There are no easy budgets anymore either at local, State or Federal level.
If today’s Redland City Council budget meeting proved anything, it is that every dollar now comes with an argument attached.
Construction costs continue to climb.
Labour costs are rising.
State and federal governments continue shifting more responsibilities onto local councils while contributing proportionately less funding.
At the same time, residents quite rightly expect roads to be maintained, parks mowed, playgrounds upgraded and rubbish collected every week.
Against that backdrop, Acting Mayor Julie Talty found herself delivering a $468 million operating budget and a $136.2 million capital works program that she probably never expected to present.
Only a week earlier she had no idea she would be standing in the mayor’s chair.
She handled it calmly, professionally and confidently.
It is now the third major six week period this year in which Cr Talty has stepped into the role during Mayor Jos Mitchell’s continuing absence, and she deserves credit for the steady way she has guided council through what is arguably its biggest decision of the year.
The question now becomes how long that arrangement remains sustainable.
Being Acting Mayor is effectively a full-time role in itself.
Add to that the responsibility of representing Division 6 and it is fair to ask how long one person can realistically carry both workloads.
At some point that becomes a conversation council, the State Government, and the community may need to have.
I note much of the public discussion online today has centred on the new “fair use” waste system.
Unfortunately, some of that debate has generated more heat than light.
Let’s look at the facts.
From October, each registered vehicle linked to a Redland City resident will receive 12 free visits every financial year to the Birkdale or Redland Bay Recycling and Waste Centres before landfill or green waste charges apply.
That means:
- One registered vehicle = 12 free visits a year.
- Two registered vehicles at your household = 24 free visits a year.
- Three registered vehicles = 36 free visits a year.

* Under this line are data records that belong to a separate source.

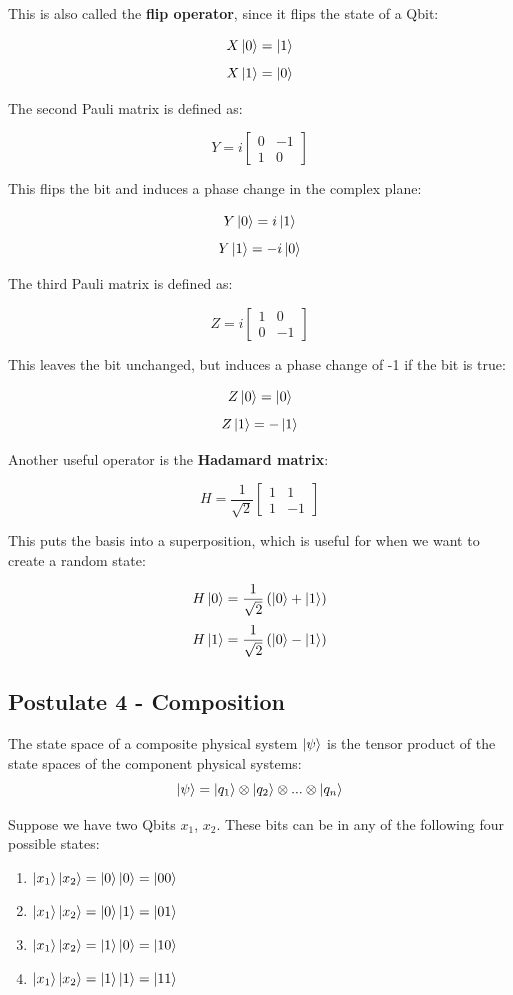 \documentclass[12pt]{article}
\begin{document}
\noindent
This is also called the \textbf{flip operator}, since it flips the state of a Qbit:

\[ X\ket{0} = \ket{1} \]
\[ X\ket{1} = \ket{0} \]

\noindent
The second Pauli matrix is defined as:

\[ Y = i\begin{bmatrix}
    0 & -1 \\
    1 & 0
\end{bmatrix} \]

\noindent
This flips the bit and induces a phase change in the complex plane:

\[ Y\ket{0} = i\ket{1} \]
\[ Y\ket{1} = -i\ket{0} \]

\noindent
The third Pauli matrix is defined as:

\[ Z = i\begin{bmatrix}
    1 & 0 \\
    0 & -1
\end{bmatrix} \]

\noindent
This leaves the bit unchanged, but induces a phase change of -1 if the bit is true:

\[ Z\ket{0} = \ket{0} \]
\[ Z\ket{1} = -\ket{1} \]

\noindent
Another useful operator is the \textbf{Hadamard matrix}:

\[ H = \frac{1}{\sqrt{2}} \begin{bmatrix}
    1 & 1 \\
    1 & -1
\end{bmatrix} \]

\newpage
\noindent
This puts the basis into a superposition, which is useful for when we want to create a random state:

\[ H\ket{0} = \frac{1}{\sqrt{2}} \left( \ket{0} + \ket{1} \right) \]
\[ H\ket{1} = \frac{1}{\sqrt{2}} \left( \ket{0} - \ket{1} \right) \]

\subsection*{Postulate 4 - Composition}
The state space of a composite physical system $\ket{\psi}$ is the tensor product of the state spaces of the component physical systems:
\[ \ket{\psi} = \ket{q_1} \otimes \ket{q_2} \otimes ... \otimes \ket{q_n} \]

\noindent
Suppose we have two Qbits $x_1$, $x_2$.
These bits can be in any of the following four possible states:

\begin{enumerate}
    \item $\ket{x_1}\ket{x_2} = \ket{0}\ket{0} = \ket{00}$
    \item $\ket{x_1}\ket{x_2} = \ket{0}\ket{1} = \ket{01}$
    \item $\ket{x_1}\ket{x_2} = \ket{1}\ket{0} = \ket{10}$
    \item $\ket{x_1}\ket{x_2} = \ket{1}\ket{1} = \ket{11}$
\end{enumerate}
\end{document}
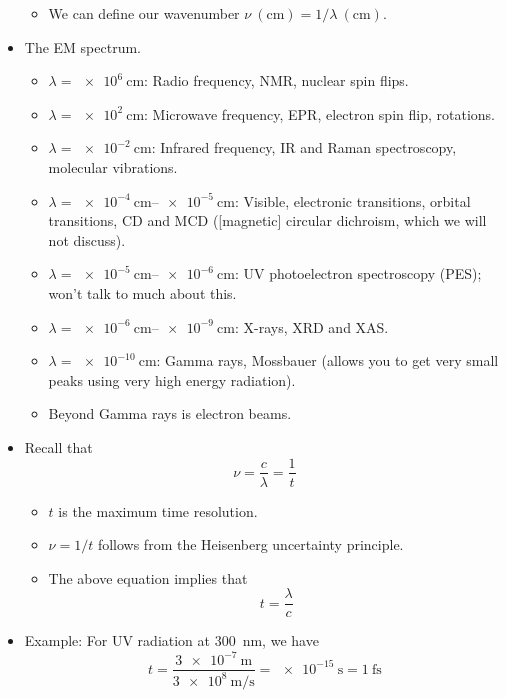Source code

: \documentclass[../notes.tex]{subfiles}
\begin{document}
\begin{itemize}
\begin{itemize}
        \item We can define our wavenumber $\nu\ (\si{\centi\meter})=1/\lambda\ (\si{\centi\meter})$.
    \end{itemize}
    \item The EM spectrum.
    \begin{itemize}
        \item $\lambda=\SI{e6}{\centi\meter}$: Radio frequency, NMR, nuclear spin flips.
        \item $\lambda=\SI{e2}{\centi\meter}$: Microwave frequency, EPR, electron spin flip, rotations.
        \item $\lambda=\SI{e-2}{\centi\meter}$: Infrared frequency, IR and Raman spectroscopy, molecular vibrations.
        \item $\lambda=\SIrange{e-4}{e-5}{\centi\meter}$: Visible, electronic transitions, orbital transitions, CD and MCD ([magnetic] circular dichroism, which we will not discuss).
        \item $\lambda=\SIrange{e-5}{e-6}{\centi\meter}$: UV photoelectron spectroscopy (PES); won't talk to much about this.
        \item $\lambda=\SIrange{e-6}{e-9}{\centi\meter}$: X-rays, XRD and XAS.
        \item $\lambda=\SI{e-10}{\centi\meter}$: Gamma rays, Mossbauer (allows you to get very small peaks using very high energy radiation).
        \item Beyond Gamma rays is electron beams.
    \end{itemize}
    \item Recall that
    \begin{equation*}
        \nu = \frac{c}{\lambda} = \frac{1}{t}
    \end{equation*}
    \begin{itemize}
        \item $t$ is the maximum time resolution.
        \item $\nu=1/t$ follows from the Heisenberg uncertainty principle.
        \item The above equation implies that
        \begin{equation*}
            t = \frac{\lambda}{c}
        \end{equation*}
    \end{itemize}
    \item Example: For UV radiation at \SI{300}{\nano\meter}, we have
    \begin{equation*}
        t = \frac{\SI{3e-7}{\meter}}{\SI{3e8}{\meter\per\second}} = \SI{e-15}{\second} = \SI{1}{\femto\second}

\end{equation*}
\end{itemize}
\end{document}
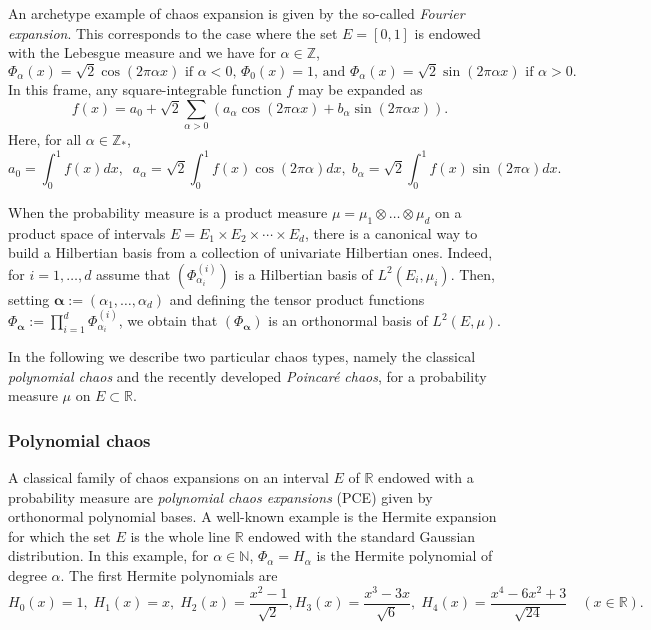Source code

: \documentclass[a4paper,11pt]{article}
\newcommand{\Rr}{{\mathbb R}}
\newcommand{\Nn}{\mathbb{N}}
\newcommand{\ve}[1]{\boldsymbol{#1}}
\newcommand{\alp}{{\ve{\alpha}}}
\newcommand{\Phal}{\Phi_{\alp}}
\theoremstyle{definition}
\theoremstyle{remark}
\theoremstyle{theorem}
\begin{document}
An archetype example of chaos expansion is given by the so-called \textit{Fourier expansion}. This corresponds to the case where the set $E=[0,1]$ is endowed with the Lebesgue measure and we have for $\alpha\in\mathbb{Z}$,
\begin{equation*}
\Phi_\alpha(x)=\sqrt{2}\cos(2\pi\alpha x) \text{ if $\alpha < 0$, }
\Phi_0(x)=1 \text{, and } 
\Phi_\alpha(x)=\sqrt{2}\sin(2\pi\alpha x) \text{ if $\alpha > 0$.}
\end{equation*}
In this frame, any square-integrable function $f$ may be expanded as 
\begin{equation*}
f(x)=a_0+\sqrt{2}\sum_{\alpha>0}\left(a_\alpha\cos(2\pi\alpha x)+b_\alpha\sin(2\pi\alpha x)\right).
\end{equation*}
Here, for all $\alpha\in\mathbb{Z}_*$,
\begin{equation*}
a_0=\int_0^1f(x)dx, \;\;
a_\alpha = \sqrt{2} \int_0^1f(x)\cos(2\pi\alpha)dx,\; 
b_\alpha = \sqrt{2} \int_0^1f(x)\sin(2\pi\alpha)dx.
\end{equation*}

When the probability measure is a product measure $\mu = \mu_1 \otimes \dots \otimes \mu_d$ on a product space of intervals
$E=E_1\times E_2\times \cdots \times E_d$, 
there is a canonical way to build a Hilbertian basis from a collection of univariate Hilbertian ones. 
Indeed, for $i=1,\ldots, d$ assume that $(\Phi^{(i)}_{\alpha_i})$ is a Hilbertian basis of $L^2(E_i,\mu_i)$. Then, setting
$\alp:=(\alpha_1,\ldots,\alpha_d)$ and defining the tensor product functions $\Phal:=\prod_{i=1}^{d} \Phi^{(i)}_{\alpha_i}$,
we obtain that $(\Phal)$ is an orthonormal  basis of $L^2(E,\mu)$.

In the following we describe two particular chaos types, namely the classical \textit{polynomial chaos} and the recently developed \textit{Poincar\'e chaos}, for a probability measure $\mu$ on $E \subset \Rr$.

\subsubsection{Polynomial chaos}
\label{sec:PCE}

A classical family of chaos expansions on an interval $E$ of $\Rr$ endowed with a probability measure are \textit{polynomial chaos expansions} (PCE) given by orthonormal polynomial bases.
A well-known example is the Hermite expansion for which the set $E$ is the whole line $\Rr$ endowed with the standard Gaussian distribution. In this example, for $\alpha\in\Nn$, $\Phi_\alpha=H_{\alpha}$ is the Hermite polynomial of degree $\alpha$. The first Hermite polynomials are
\begin{equation*}
H_0(x)=1,\; H_1(x)=x,\; H_2(x)=\frac{x^2-1}{\sqrt{2}}, H_3(x)=\frac{x^3-3x}{\sqrt{6}},\;
H_4(x)=\frac{x^4-6x^2+3}{\sqrt{24}} \quad (x\in\Rr).
\end{equation*}
\end{document}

Most households own two vehicles.
That effectively means most families will have access to around 24 free visits every year before paying a cent.
Put another way, that’s roughly two free trips every month.
When compared with other parts of Australia, that hardly sounds unreasonable.
When I left Victoria in January 2025, residents in the City of Ballarat received just two hard waste vouchers each year before they were expected to pay disposal charges.
That’s right, just two.
Redland residents are understandably protective of a system they’ve enjoyed for many years, but 12 free visits per registered vehicle remains a generous arrangement by comparison.
Councillor Tracey Huges made perhaps the most practical observation during the debate.
She reminded residents that every piece of rubbish we throw away is trucked out of the city because Redlands has no landfill of its own.
Those costs continue to escalate, and they are ultimately paid by every ratepayer.
Her message was simple: be smarter with your waste.
Recycle more.
Reduce what goes into the red-lid bin.
Think before making another trip to the transfer station.
That is difficult to argue with.
One aspect of Monday’s meeting did leave this editor scratching his head.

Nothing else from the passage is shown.